House of Hope
“I know the plans I have for you,"
declares the Lord, "plans to prosper you and not to harm you, plans to give you hope and a future.”
Jeremiah 29:11 Difficult and many the obstacles be,
For one whom can’t nest on mere limb of a tree, But faith born of instinct the bluebird must follow, To locate a fence post or dead tree hollow,
To find a house of hope. From housetop protected from reptile and foe,
The male bird starts singing, a compass to show, The way for his sweetheart, a life mate be,
His passionate love song allures her to he,
To build a house of hope. So like the bluebird is Bridegroom Christ Jesus, Gone to prepare a place quite prestigious,
Please hearken His own love to His song compelling, Calling us to Himself, our eternal dwelling,
A House of Hope.
––– Ken Helser
Few of God's creatures evoke as much emotion in poem or song as the little bluebird. And yet, the saga of the bluebird is a dramatic story of its struggle for survival. Why did the one who carries the sky on its wing nearly become extinct? Because of its many enemies. First, it was the environment. Super highways, malls and housing projects rapidly eroded the wild berry trees that once sustained the bird in the winter. Gone were the hollows in trees and fence posts which it once made its home. Then came the raccoons and black snakes that invade the home of the bluebird for an easy meal; the starlings, robbing its food supply; and the English sparrow, that savagely kills the mother and robs the nest. Some wondered if the bluebird could possibly survive? And some decided to give God’s little creature a hand.

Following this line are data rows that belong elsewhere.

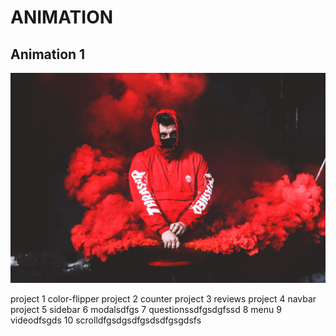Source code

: # ANIMATION
## **Animation 1**
![](animation%201/2.jpg)

project 1 color-flipper
project 2 counter
project 3 reviews
project 4 navbar
project 5 sidebar
6 modalsdfgs
7 questionssdfgsdgfssd
8 menu
9 videodfsgds
10 scrolldfgsdgsdfgsdsdfgsgdsfs
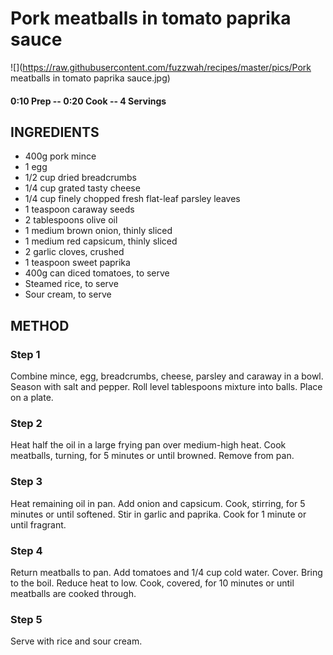 # Pork meatballs in tomato paprika sauce
![](https://raw.githubusercontent.com/fuzzwah/recipes/master/pics/Pork meatballs in tomato paprika sauce.jpg)
#### 0:10 Prep -- 0:20 Cook -- 4 Servings
## INGREDIENTS
* 400g pork mince
* 1 egg
* 1/2 cup dried breadcrumbs
* 1/4 cup grated tasty cheese
* 1/4 cup finely chopped fresh flat-leaf parsley leaves
* 1 teaspoon caraway seeds
* 2 tablespoons olive oil
* 1 medium brown onion, thinly sliced
* 1 medium red capsicum, thinly sliced
* 2 garlic cloves, crushed
* 1 teaspoon sweet paprika
* 400g can diced tomatoes, to serve
* Steamed rice, to serve
* Sour cream, to serve
## METHOD
### Step 1
Combine mince, egg, breadcrumbs, cheese, parsley and caraway in a bowl. Season with salt and pepper. Roll level tablespoons mixture into balls. Place on a plate.
### Step 2
Heat half the oil in a large frying pan over medium-high heat. Cook meatballs, turning, for 5 minutes or until browned. Remove from pan.
### Step 3
Heat remaining oil in pan. Add onion and capsicum. Cook, stirring, for 5 minutes or until softened. Stir in garlic and paprika. Cook for 1 minute or until fragrant.
### Step 4
Return meatballs to pan. Add tomatoes and 1/4 cup cold water. Cover. Bring to the boil. Reduce heat to low. Cook, covered, for 10 minutes or until meatballs are cooked through.
### Step 5
Serve with rice and sour cream.
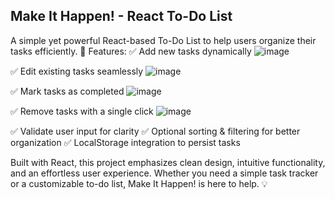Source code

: ## Make It Happen! - React To-Do List
A simple yet powerful React-based To-Do List to help users organize their tasks efficiently. 🚀
Features:
✅ Add new tasks dynamically
![image](https://github.com/user-attachments/assets/f6c2b1da-391a-4b70-9c04-6e9b6f3bc58f)

✅ Edit existing tasks seamlessly
![image](https://github.com/user-attachments/assets/85165203-d007-4d77-9fe0-58e76fdcc585)

✅ Mark tasks as completed
![image](https://github.com/user-attachments/assets/38e00b43-ba9f-4f6e-a8b8-f492a24486e1)

✅ Remove tasks with a single click
![image](https://github.com/user-attachments/assets/7d09ab38-6e36-463e-b4ee-59e9f0e760de)

✅ Validate user input for clarity
✅ Optional sorting & filtering for better organization
✅ LocalStorage integration to persist tasks

Built with React, this project emphasizes clean design, intuitive functionality, and an effortless user experience. Whether you need a simple task tracker or a customizable to-do list, Make It Happen! is here to help. 💡
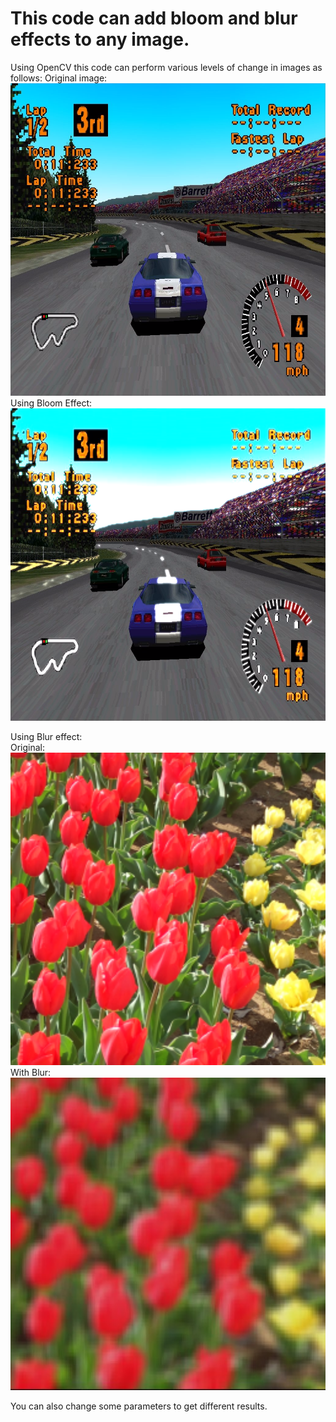 # This code can add bloom and blur effects to any image.

Using OpenCV this code can perform various levels of change in images as follows:
Original image:<br>
<img src="GT2.bmp" width="700" height="500"><br>
Using Bloom Effect:<br>
<img src="04-.png" width="700" height="500"><br>

Using Blur effect:<br>
Original:<br>
<img src="b01 - Original.bmp" width="700" height="500"><br>
With Blur:<br>
<img src="output-01.jpg" width="700" height="500"><br>

You can also change some parameters to get different results.
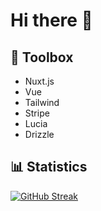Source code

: # Hi there 👋

## 🧰 Toolbox

- Nuxt.js
- Vue
- Tailwind
- Stripe
- Lucia
- Drizzle

## 📊 Statistics

[![GitHub Streak](https://github-readme-streak-stats.herokuapp.com?user=teygeta&theme=vue-dark&hide_border=true&border_radius=5.4)](https://git.io/streak-stats)
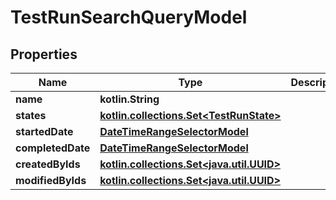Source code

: 
# TestRunSearchQueryModel

## Properties
| Name | Type | Description | Notes |
| ------------ | ------------- | ------------- | ------------- |
| **name** | **kotlin.String** |  |  [optional] |
| **states** | [**kotlin.collections.Set&lt;TestRunState&gt;**](TestRunState.md) |  |  [optional] |
| **startedDate** | [**DateTimeRangeSelectorModel**](DateTimeRangeSelectorModel.md) |  |  [optional] |
| **completedDate** | [**DateTimeRangeSelectorModel**](DateTimeRangeSelectorModel.md) |  |  [optional] |
| **createdByIds** | [**kotlin.collections.Set&lt;java.util.UUID&gt;**](java.util.UUID.md) |  |  [optional] |
| **modifiedByIds** | [**kotlin.collections.Set&lt;java.util.UUID&gt;**](java.util.UUID.md) |  |  [optional] |



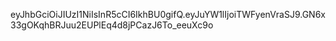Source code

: eyJhbGciOiJIUzI1NiIsInR5cCI6IkhBU0gifQ.eyJuYW1lIjoiTWFyenVraSJ9.GN6x33gOKqhBRJuu2EUPlEq4d8jPCazJ6To_eeuXc9o
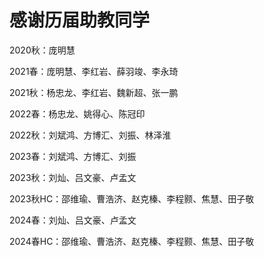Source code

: # 感谢历届助教同学

2020秋：庞明慧

2021春：庞明慧、李红岩、薛羽竣、李永琦

2021秋：杨忠龙、李红岩、魏新超、张一鹏

2022春：杨忠龙、姚得心、陈冠印

2022秋：刘斌鸿、方博汇、刘振、林泽淮

2023春：刘斌鸿、方博汇、刘振

2023秋：刘灿、吕文豪、卢孟文

2023秋HC：邵维瑜、曹浩济、赵克榛、李程颢、焦慧、田子敬

2024春：刘灿、吕文豪、卢孟文

2024春HC：邵维瑜、曹浩济、赵克榛、李程颢、焦慧、田子敬
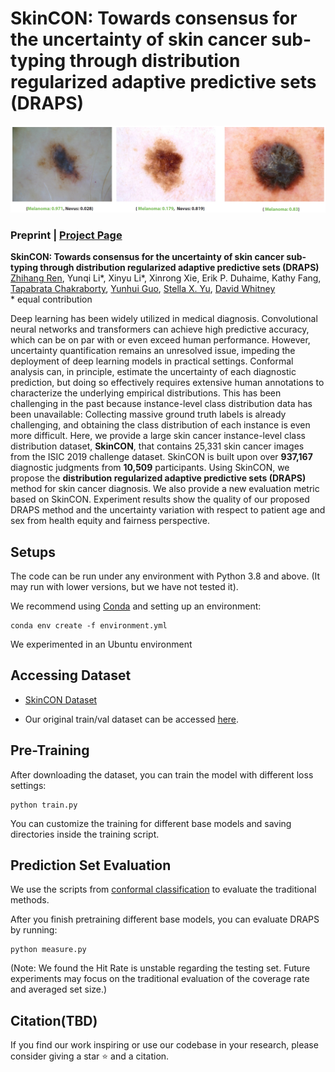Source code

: # SkinCON: Towards consensus for the uncertainty of skin cancer sub-typing through distribution regularized adaptive predictive sets (DRAPS)
![PyTorch Usage](assets/preview.png)

### Preprint | [Project Page](https://skincon.github.io/) 

**SkinCON: Towards consensus for the uncertainty of skin cancer sub-typing through distribution regularized adaptive predictive sets (DRAPS)**<br/>
[Zhihang Ren](https://albuspeter.github.io/), Yunqi Li*, Xinyu Li*, Xinrong Xie, Erik P. Duhaime, Kathy Fang,
[Tapabrata Chakraborty](https://profiles.ucl.ac.uk/90165-tapabrata-rohan-chakraborty),
[Yunhui Guo](https://yunhuiguo.github.io/), 
[Stella X. Yu](https://web.eecs.umich.edu/~stellayu/), 
[David Whitney](https://whitneylab.berkeley.edu/people/dave.html)
<br/>
\* equal contribution

Deep learning has been widely utilized in medical diagnosis. Convolutional neural networks and transformers can achieve high predictive accuracy, which can be on par with or even exceed human performance. However, uncertainty quantification remains an unresolved issue, impeding the deployment of deep learning models in practical settings. Conformal analysis can, in principle, estimate the uncertainty of each diagnostic prediction, but doing so effectively requires extensive human annotations to characterize the underlying empirical distributions. This has been challenging in the past because instance-level class distribution data has been unavailable: Collecting massive ground truth labels is already challenging, and obtaining the class distribution of each instance is even more difficult. Here, we provide a large skin cancer instance-level class distribution dataset, **SkinCON**, that contains 25,331 skin cancer images from the ISIC 2019 challenge dataset. SkinCON is built upon over **937,167** diagnostic judgments from **10,509** participants. Using SkinCON, we propose the **distribution regularized adaptive predictive sets (DRAPS)** method for skin cancer diagnosis. We also provide a new evaluation metric based on SkinCON. Experiment results show the quality of our proposed DRAPS method and the uncertainty variation with respect to patient age and sex from health equity and fairness perspective.

## Setups

The code can be run under any environment with Python 3.8 and above.
(It may run with lower versions, but we have not tested it).

We recommend using [Conda](https://docs.conda.io/en/latest/) and setting up an environment:

    conda env create -f environment.yml

We experimented in an Ubuntu environment

## Accessing Dataset

* [SkinCON Dataset](https://drive.google.com/file/d/1eBdZbigqerw8lkii0Cr6monjRXCdUih8/view?usp=drive_link)

* Our original train/val dataset can be accessed [here](https://drive.google.com/file/d/1YaVQje0dnwWVaIxZEVDq5T10NMAK5ieX/view?usp=drive_link).


## Pre-Training
After downloading the dataset, you can train the model with different loss settings:

    python train.py

You can customize the training for different base models and saving directories inside the training script.

## Prediction Set Evaluation
We use the scripts from [conformal classification](https://github.com/aangelopoulos/conformal_classification.git) to evaluate the traditional methods.

After you finish pretraining different base models, you can evaluate DRAPS by running:

    python measure.py 

(Note: We found the Hit Rate is unstable regarding the testing set. Future experiments may focus on the traditional evaluation of the coverage rate and averaged set size.)

## Citation(TBD)

If you find our work inspiring or use our codebase in your research, please consider giving a star ⭐ and a citation.
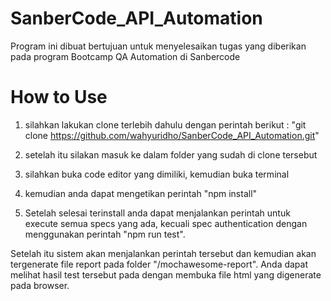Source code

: # SanberCode_API_Automation

Program ini dibuat bertujuan untuk menyelesaikan tugas yang diberikan pada program Bootcamp QA Automation di Sanbercode

# How to Use

1. silahkan lakukan clone terlebih dahulu dengan perintah berikut :
   "git clone https://github.com/wahyuridho/SanberCode_API_Automation.git"

2. setelah itu silakan masuk ke dalam folder yang sudah di clone tersebut

3. silahkan buka code editor yang dimiliki, kemudian buka terminal

4. kemudian anda dapat mengetikan perintah "npm install"

5. Setelah selesai terinstall anda dapat menjalankan perintah untuk execute semua specs yang ada, kecuali spec authentication dengan menggunakan perintah "npm run test".

Setelah itu sistem akan menjalankan perintah tersebut dan kemudian akan tergenerate file report pada folder "/mochawesome-report". Anda dapat melihat hasil test tersebut pada dengan membuka file html yang digenerate pada browser.
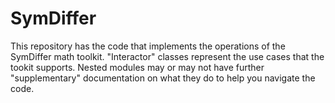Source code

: # SymDiffer
This repository has the code that implements the operations of the SymDiffer math toolkit. "Interactor" classes
represent the use cases that the tookit supports. Nested modules may or may not have further "supplementary"
documentation on what they do to help you navigate the code.
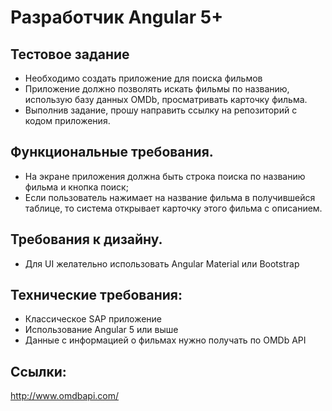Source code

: # Разработчик Angular 5+

## Тестовое задание
* Необходимо создать приложение для поиска фильмов
* Приложение должно позволять искать фильмы по названию, использую базу
данных OMDb, просматривать карточку фильма.
* Выполнив задание, прошу направить ссылку на репозиторий с кодом приложения.

## Функциональные требования.

* На экране приложения должна быть строка поиска по названию фильма и кнопка
поиск;
* Если пользователь нажимает на название фильма в получившейся таблице, то
система открывает карточку этого фильма с описанием.

## Требования к дизайну.

* Для UI желательно использовать Angular Material или Bootstrap

## Технические требования:

* Классическое SAP приложение
* Использование Angular 5 или выше
* Данные с информацией о фильмах нужно получать по OMDb API

## Ссылки:

http://www.omdbapi.com/
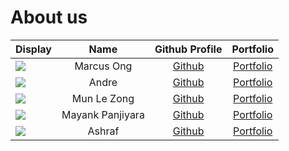 # About us

Display | Name | Github Profile | Portfolio 
--------|:----:|:--------------:|:---------:
![](https://via.placeholder.com/100.png?text=Photo) | Marcus Ong | [Github](https://github.com/marcusbory) | [Portfolio](team/marcusbory.md)
![](https://via.placeholder.com/100.png?text=Photo) | Andre | [Github](https://github.com/ng-andre) | [Portfolio](team/ng-andre.md)
![](https://via.placeholder.com/100.png?text=Photo) | Mun Le Zong | [Github](https://github.com/lezongmun) | [Portfolio](team/lezongmun.md)
![](https://via.placeholder.com/100.png?text=Photo) | Mayank Panjiyara | [Github](https://github.com/mayankp291) | [Portfolio](team/mayankp291.md)
![](https://via.placeholder.com/100.png?text=Photo) | Ashraf| [Github](https://github.com/ashrafjfr) | [Portfolio](team/ashrafjfr.md)

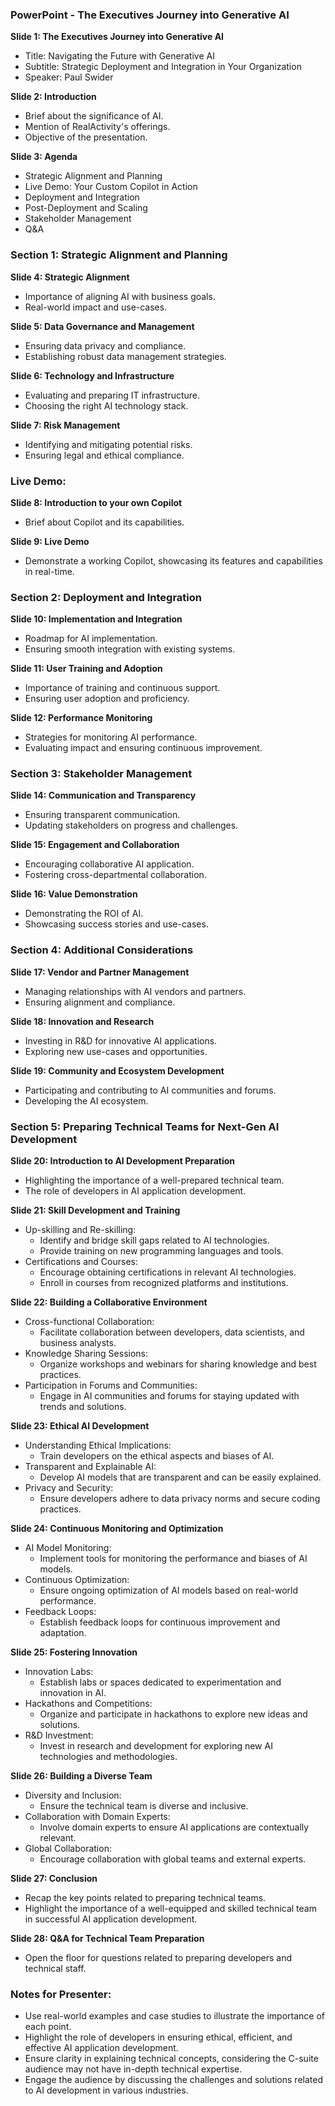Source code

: ### PowerPoint - The Executives Journey into Generative AI

**Slide 1: The Executives Journey into Generative AI**

- Title: Navigating the Future with Generative AI
- Subtitle: Strategic Deployment and Integration in Your Organization
- Speaker: Paul Swider

**Slide 2: Introduction**

- Brief about the significance of AI.
- Mention of RealActivity's offerings.
- Objective of the presentation.

**Slide 3: Agenda**

- Strategic Alignment and Planning
- Live Demo: Your Custom Copilot in Action
- Deployment and Integration
- Post-Deployment and Scaling
- Stakeholder Management
- Q&A

### Section 1: Strategic Alignment and Planning

**Slide 4: Strategic Alignment**

- Importance of aligning AI with business goals.
- Real-world impact and use-cases.

**Slide 5: Data Governance and Management**

- Ensuring data privacy and compliance.
- Establishing robust data management strategies.

**Slide 6: Technology and Infrastructure**

- Evaluating and preparing IT infrastructure.
- Choosing the right AI technology stack.

**Slide 7: Risk Management**

- Identifying and mitigating potential risks.
- Ensuring legal and ethical compliance.

### Live Demo:

**Slide 8: Introduction to your own Copilot**

- Brief about Copilot and its capabilities.

**Slide 9: Live Demo**

- Demonstrate a working Copilot, showcasing its features and capabilities in real-time.

### Section 2: Deployment and Integration

**Slide 10: Implementation and Integration**

- Roadmap for AI implementation.
- Ensuring smooth integration with existing systems.

**Slide 11: User Training and Adoption**

- Importance of training and continuous support.
- Ensuring user adoption and proficiency.

**Slide 12: Performance Monitoring**

- Strategies for monitoring AI performance.
- Evaluating impact and ensuring continuous improvement.

### Section 3: Stakeholder Management

**Slide 14: Communication and Transparency**

- Ensuring transparent communication.
- Updating stakeholders on progress and challenges.

**Slide 15: Engagement and Collaboration**

- Encouraging collaborative AI application.
- Fostering cross-departmental collaboration.

**Slide 16: Value Demonstration**

- Demonstrating the ROI of AI.
- Showcasing success stories and use-cases.

### Section 4: Additional Considerations

**Slide 17: Vendor and Partner Management**

- Managing relationships with AI vendors and partners.
- Ensuring alignment and compliance.

**Slide 18: Innovation and Research**

- Investing in R&D for innovative AI applications.
- Exploring new use-cases and opportunities.

**Slide 19: Community and Ecosystem Development**

- Participating and contributing to AI communities and forums.
- Developing the AI ecosystem.

### Section 5: Preparing Technical Teams for Next-Gen AI Development

**Slide 20: Introduction to AI Development Preparation**

- Highlighting the importance of a well-prepared technical team.
- The role of developers in AI application development.

**Slide 21: Skill Development and Training**

- Up-skilling and Re-skilling:
  - Identify and bridge skill gaps related to AI technologies.
  - Provide training on new programming languages and tools.
- Certifications and Courses:
  - Encourage obtaining certifications in relevant AI technologies.
  - Enroll in courses from recognized platforms and institutions.

**Slide 22: Building a Collaborative Environment**

- Cross-functional Collaboration:
  - Facilitate collaboration between developers, data scientists, and business analysts.
- Knowledge Sharing Sessions:
  - Organize workshops and webinars for sharing knowledge and best practices.
- Participation in Forums and Communities:
  - Engage in AI communities and forums for staying updated with trends and solutions.

**Slide 23: Ethical AI Development**

- Understanding Ethical Implications:
  - Train developers on the ethical aspects and biases of AI.
- Transparent and Explainable AI:
  - Develop AI models that are transparent and can be easily explained.
- Privacy and Security:
  - Ensure developers adhere to data privacy norms and secure coding practices.

**Slide 24: Continuous Monitoring and Optimization**

- AI Model Monitoring:
  - Implement tools for monitoring the performance and biases of AI models.
- Continuous Optimization:
  - Ensure ongoing optimization of AI models based on real-world performance.
- Feedback Loops:
  - Establish feedback loops for continuous improvement and adaptation.

**Slide 25: Fostering Innovation**

- Innovation Labs:
  - Establish labs or spaces dedicated to experimentation and innovation in AI.
- Hackathons and Competitions:
  - Organize and participate in hackathons to explore new ideas and solutions.
- R&D Investment:
  - Invest in research and development for exploring new AI technologies and methodologies.

**Slide 26: Building a Diverse Team**

- Diversity and Inclusion:
  - Ensure the technical team is diverse and inclusive.
- Collaboration with Domain Experts:
  - Involve domain experts to ensure AI applications are contextually relevant.
- Global Collaboration:
  - Encourage collaboration with global teams and external experts.

**Slide 27: Conclusion**

- Recap the key points related to preparing technical teams.
- Highlight the importance of a well-equipped and skilled technical team in successful AI application development.

**Slide 28: Q&A for Technical Team Preparation**

- Open the floor for questions related to preparing developers and technical staff.

### Notes for Presenter:

- Use real-world examples and case studies to illustrate the importance of each point.
- Highlight the role of developers in ensuring ethical, efficient, and effective AI application development.
- Ensure clarity in explaining technical concepts, considering the C-suite audience may not have in-depth technical expertise.
- Engage the audience by discussing the challenges and solutions related to AI development in various industries.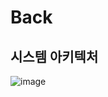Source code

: # Back

## 시스템 아키텍처
![image](https://github.com/user-attachments/assets/d7f7c948-cb27-49ad-833f-2b00deca8fd0)
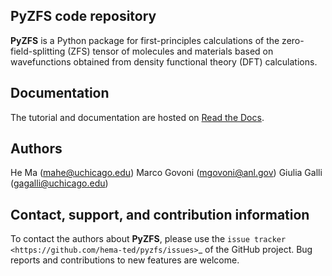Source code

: ## **PyZFS** code repository

**PyZFS** is a Python package for first-principles calculations of the zero-field-splitting (ZFS) tensor of molecules and materials based on wavefunctions obtained from density functional theory (DFT) calculations. 

Documentation
------------

The tutorial and documentation are hosted on [Read the Docs](https://pyzfs-doc.readthedocs.io/en/latest/).

Authors
------------
He Ma (mahe@uchicago.edu)
Marco Govoni (mgovoni@anl.gov)
Giulia Galli (gagalli@uchicago.edu)

Contact, support, and contribution information
----------------------------------------------

To contact the authors about **PyZFS**, please use the `issue tracker
<https://github.com/hema-ted/pyzfs/issues>`_ of the GitHub project. Bug reports and contributions to new features are welcome.
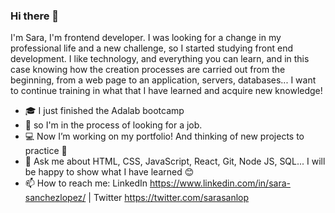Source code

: ### Hi there 👋

I'm Sara, I'm frontend developer. I was looking for a change in my professional life and a new challenge, so I started studying front end development. I like technology, and everything you can learn, and in this case knowing how the creation processes are carried out from the beginning, from a web page to an application, servers, databases... I want to continue training in what that I have learned and acquire new knowledge!


- :mortar_board: I just finished the Adalab bootcamp
- :dizzy: so I'm in the process of looking for a job.
- :computer: Now I’m working on my portfolio! And thinking of new projects to practice :pencil:
- 💬 Ask me about HTML, CSS, JavaScript, React, Git, Node JS, SQL... I will be happy to show what I have learned :blush:
- 📫 How to reach me: LinkedIn https://www.linkedin.com/in/sara-sanchezlopez/ | Twitter https://twitter.com/sarasanlop
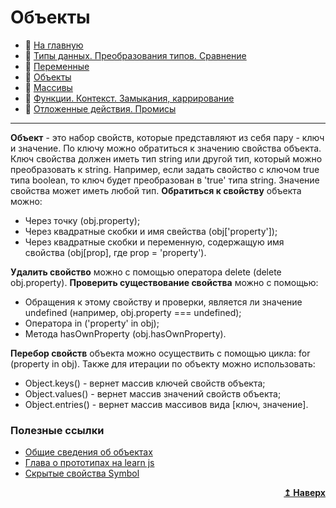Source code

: # Объекты
- :page_with_curl: [На главную](../../../README.md)<br>
- :page_with_curl: [Типы данных. Преобразования типов. Сравнение](./data-types_comparison.md)<br>
- :page_with_curl: [Переменные](./variables.md)<br>
- :page_with_curl: [Объекты](./objectss.md)<br>
- :page_with_curl: [Массивы](./arrays.md)<br>
- :page_with_curl: [Функции. Контекст. Замыкания, каррирование](./functions_сontext_сarr_сlosures.md)<br>
- :page_with_curl: [Отложенные действия. Промисы](./delayed-actions_promise.md)<br>
---
<b>Объект</b> - это набор свойств, которые представляют из себя пару - ключ и значение. По ключу можно обратиться к значению свойства объекта.
Ключ свойства должен иметь тип string или другой тип, который можно преобразовать к string. Например, если задать свойство с ключом true типа boolean, то ключ будет преобразован в 'true' типа string. Значение свойства может иметь любой тип.
<b>Обратиться к свойству</b> объекта можно:
- Через точку (obj.property);
- Через квадратные скобки и имя свейства (obj['property']);
- Через квадратные скобки и переменную, содержащую имя свойства (obj[prop], где prop = 'property').

<b>Удалить свойство</b> можно с помощью оператора delete (delete obj.property).
<b>Проверить существование свойства</b> можно с помощью:
- Обращения к этому свойству и проверки, является ли значение undefined (например, obj.property === undefined);
- Оператора in ('property' in obj);
- Метода hasOwnProperty (obj.hasOwnProperty).

<b>Перебор свойств</b> объекта можно осуществить с помощью цикла: for (property in obj). Также для итерации по объекту можно использовать:
- Object.keys() - вернет массив ключей свойств объекта;
- Object.values() - вернет массив значений свойств объекта;
- Object.entries() - вернет массив массивов вида [ключ, значение].
### Полезные ссылки
- [Общие сведения об объектах](https://developer.mozilla.org/ru/docs/Web/JavaScript/Guide/Working_with_Objects)
- [Глава о прототипах на learn js](https://learn.javascript.ru/prototypes)
- [Скрытые свойства Symbol](https://learn.javascript.ru/symbol#skrytye-svoystva)
<div align="right">
  <b><a href="#">↥ Наверх</a></b>
</div>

It has, thanks to Jack Finch, a Carolinian who has built more than 50,000 bluebird boxes, and plants the berry producing dogwoods for winter provisions for bluebirds with more vigor than Johnny Appleseed planted apple trees. Mr. Finch first caught my attention when he was featured on an “Earth Day” special on CBS news. I was instantly captivated by the Jesus look in his eye when asked why he would spend much of his life building homes for bluebirds, he remarked, “Well, one day this old body will be laid to rest, and I’d like to think a bluebird or two might take notice of my love for them and sing a song or two over my grave.” I was so intrigued by the nurseryman from Bailey, North Carolina, that Linda and I sought him out in hopes of taking some photos of the beautiful birds–– which I might make a painting of. But we got much more. We got a life-changing message.
“Did you know that bluebirds are very romantic?” Mr. Finch said, tilting his ear to catch the warble of a songbird in the distance. “Yep. The male bird falls in love and courts his sweetheart by first finding a suitable home for them to nest. From there he sings his love song. That’s what attracts her. If she says ‘I do’ to his proposal by entering the future homesite, he flutters wildly and sings his he'd off with joy! It’s a site to behold.”
“Why, that’s just like Jesus!” I exclaimed, reveling in the correlation between the bird and the Gospel. “Christ has gone to prepare a place for us, and from there he attracts us, his bride-to-be, to His house with His own love song!”
I was plumb giddy from the revelation, when the kind man continued, “And bluebirds are not only romantic, they are faithful to each other. They mate for life. They make such great parents that they are one of the few birds in existence that continue to feed their young after they leave the nest. Why, they even take a family vacation,” he laughed. “They migrate south as a family.”
I could see that Jack was choking with emotion. Not for the birds, but for mankind. Turning away to hide the tear in his eye, he spoke solemnly, “There is so much we could learn from Go’s little creatures if we would only pay attention. The bluebird is such an overcomer. They have so many enemies. So many obstacles to overcome. But they never seem to waste their lives by complaining. They just energetically go on building their homes, their families, with hope. A great big hope that it’s all going to work out fine…”
After visiting many bluebird houses around Jack’s farm, and taking hundreds of pictures, the kind man loaded five bird boxes into our van and gave us a hug that implied that we had become friends for life.
As we drove out on the long dirt road from Jack’s place, we passed one bluebird box after another. I found myself saluting every homesite. I think I was subconsciously saying thank you to God’s little creatures who taught me about overcoming. Conquering fear. Romance and faithfulness. And victory. I too wanted to go home and build my own “House of Hope.”
“‘I know the plans I have for you,’ declares the Lord, ‘plans to prosper you and not to harm you, plans to give you hope and a future’” (Jeremiah 29:11, NIV).